Goal of the exercise: With the pictures set aside, write out all of the data exactly as it stands.

Plain-text document sources:
====================
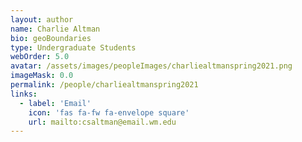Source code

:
 ```yaml
---
layout: author
name: Charlie Altman
bio: geoBoundaries
type: Undergraduate Students
webOrder: 5.0
avatar: /assets/images/peopleImages/charliealtmanspring2021.png
imageMask: 0.0
permalink: /people/charliealtmanspring2021
links:
  - label: 'Email'
    icon: 'fas fa-fw fa-envelope square'
    url: mailto:csaltman@email.wm.edu
---
```

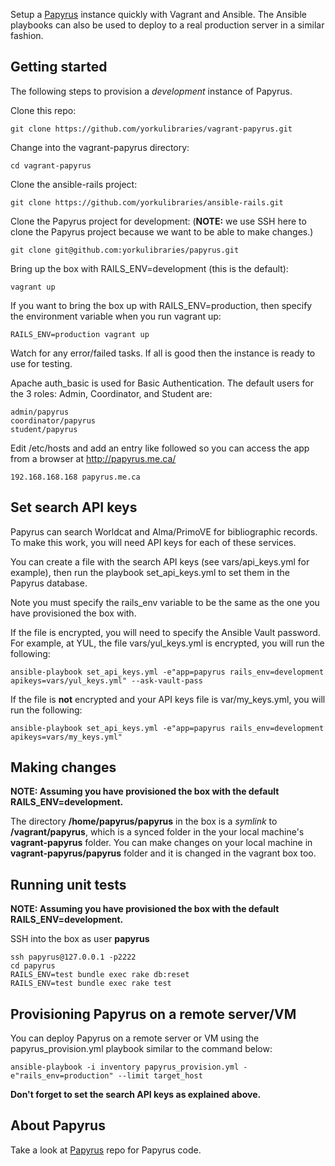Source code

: Setup a [Papyrus](https://github.com/yorkulibraries/papyrus) instance quickly with Vagrant and Ansible. The Ansible playbooks can also be used to deploy to a real production server in a similar fashion.


## Getting started

The following steps to provision a *development* instance of Papyrus.  

Clone this repo:
```
git clone https://github.com/yorkulibraries/vagrant-papyrus.git
```

Change into the vagrant-papyrus directory:
```
cd vagrant-papyrus
```

Clone the ansible-rails project:
```
git clone https://github.com/yorkulibraries/ansible-rails.git
```

Clone the Papyrus project for development: (**NOTE:** we use SSH here to clone the Papyrus project because we want to be able to make changes.)
```
git clone git@github.com:yorkulibraries/papyrus.git
```

Bring up the box with RAILS_ENV=development (this is the default):

```
vagrant up
```

If you want to bring the box up with RAILS_ENV=production, then specify the environment variable when you run vagrant up:

```
RAILS_ENV=production vagrant up
```

Watch for any error/failed tasks. If all is good then the instance is ready to use for testing.

Apache auth_basic is used for Basic Authentication. The default users for the 3 roles: Admin, Coordinator, and Student are:

```
admin/papyrus
coordinator/papyrus
student/papyrus
```

Edit /etc/hosts and add an entry like followed so you can access the app from a browser at http://papyrus.me.ca/

```
192.168.168.168 papyrus.me.ca
```

## Set search API keys

Papyrus can search Worldcat and Alma/PrimoVE for bibliographic records. To make this work, you will need API keys for each of these services.

You can create a file with the search API keys (see vars/api_keys.yml for example), then run the playbook set_api_keys.yml to set them in the Papyrus database.

Note you must specify the rails_env variable to be the same as the one you have provisioned the box with.

If the file is encrypted, you will need to specify the Ansible Vault password. For example, at YUL, the file vars/yul_keys.yml is encrypted, you will run the following:

```
ansible-playbook set_api_keys.yml -e"app=papyrus rails_env=development apikeys=vars/yul_keys.yml" --ask-vault-pass
```

If the file is **not** encrypted and your API keys file is var/my_keys.yml, you will run the following:

```
ansible-playbook set_api_keys.yml -e"app=papyrus rails_env=development apikeys=vars/my_keys.yml"
```

## Making changes

**NOTE: Assuming you have provisioned the box with the default RAILS_ENV=development.**

The directory **/home/papyrus/papyrus** in the box is a *symlink* to **/vagrant/papyrus**, which is a synced folder in the your local machine's **vagrant-papyrus** folder.
You can make changes on your local machine in **vagrant-papyrus/papyrus** folder and it is changed in the vagrant box too. 

## Running unit tests

**NOTE: Assuming you have provisioned the box with the default RAILS_ENV=development.**

SSH into the box as user **papyrus**
```
ssh papyrus@127.0.0.1 -p2222
cd papyrus
RAILS_ENV=test bundle exec rake db:reset
RAILS_ENV=test bundle exec rake test
```

## Provisioning Papyrus on a remote server/VM

You can deploy Papyrus on a remote server or VM using the papyrus_provision.yml playbook similar to the command below:

```
ansible-playbook -i inventory papyrus_provision.yml -e"rails_env=production" --limit target_host 
```

**Don't forget to set the search API keys as explained above.**

## About Papyrus
Take a look at [Papyrus](https://github.com/yorkulibraries/papyrus) repo for Papyrus code.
====================
Written answer:
Source code

:
 ```yaml
---
layout: author
name: Charlie Altman
bio: geoBoundaries
type: Undergraduate Students
webOrder: 5.0
avatar: /assets/images/peopleImages/charliealtmanspring2021.png
imageMask: 0.0
permalink: /people/charliealtmanspring2021
links:
  - label: 'Email'
    icon: 'fas fa-fw fa-envelope square'
    url: mailto:csaltman@email.wm.edu
---
```

Source code

: Setup a [Papyrus](https://github.com/yorkulibraries/papyrus) instance quickly with Vagrant and Ansible. The Ansible playbooks can also be used to deploy to a real production server in a similar fashion.


## Getting started

The following steps to provision a *development* instance of Papyrus.  

Clone this repo:
```
git clone https://github.com/yorkulibraries/vagrant-papyrus.git
```

Change into the vagrant-papyrus directory:
```
cd vagrant-papyrus
```

Clone the ansible-rails project:
```
git clone https://github.com/yorkulibraries/ansible-rails.git
```

Clone the Papyrus project for development: (**NOTE:** we use SSH here to clone the Papyrus project because we want to be able to make changes.)
```
git clone git@github.com:yorkulibraries/papyrus.git
```

Bring up the box with RAILS_ENV=development (this is the default):

```
vagrant up
```

If you want to bring the box up with RAILS_ENV=production, then specify the environment variable when you run vagrant up:

```
RAILS_ENV=production vagrant up
```

Watch for any error/failed tasks. If all is good then the instance is ready to use for testing.

Apache auth_basic is used for Basic Authentication. The default users for the 3 roles: Admin, Coordinator, and Student are:

```
admin/papyrus
coordinator/papyrus
student/papyrus
```

Edit /etc/hosts and add an entry like followed so you can access the app from a browser at http://papyrus.me.ca/

```
192.168.168.168 papyrus.me.ca
```

## Set search API keys

Papyrus can search Worldcat and Alma/PrimoVE for bibliographic records. To make this work, you will need API keys for each of these services.

You can create a file with the search API keys (see vars/api_keys.yml for example), then run the playbook set_api_keys.yml to set them in the Papyrus database.

Note you must specify the rails_env variable to be the same as the one you have provisioned the box with.

If the file is encrypted, you will need to specify the Ansible Vault password. For example, at YUL, the file vars/yul_keys.yml is encrypted, you will run the following:

```
ansible-playbook set_api_keys.yml -e"app=papyrus rails_env=development apikeys=vars/yul_keys.yml" --ask-vault-pass
```

If the file is **not** encrypted and your API keys file is var/my_keys.yml, you will run the following:

```
ansible-playbook set_api_keys.yml -e"app=papyrus rails_env=development apikeys=vars/my_keys.yml"
```

## Making changes

**NOTE: Assuming you have provisioned the box with the default RAILS_ENV=development.**

The directory **/home/papyrus/papyrus** in the box is a *symlink* to **/vagrant/papyrus**, which is a synced folder in the your local machine's **vagrant-papyrus** folder.
You can make changes on your local machine in **vagrant-papyrus/papyrus** folder and it is changed in the vagrant box too. 

## Running unit tests

**NOTE: Assuming you have provisioned the box with the default RAILS_ENV=development.**

SSH into the box as user **papyrus**
```
ssh papyrus@127.0.0.1 -p2222
cd papyrus
RAILS_ENV=test bundle exec rake db:reset
RAILS_ENV=test bundle exec rake test
```

## Provisioning Papyrus on a remote server/VM

You can deploy Papyrus on a remote server or VM using the papyrus_provision.yml playbook similar to the command below:

```
ansible-playbook -i inventory papyrus_provision.yml -e"rails_env=production" --limit target_host 
```

**Don't forget to set the search API keys as explained above.**

## About Papyrus
Take a look at [Papyrus](https://github.com/yorkulibraries/papyrus) repo for Papyrus code.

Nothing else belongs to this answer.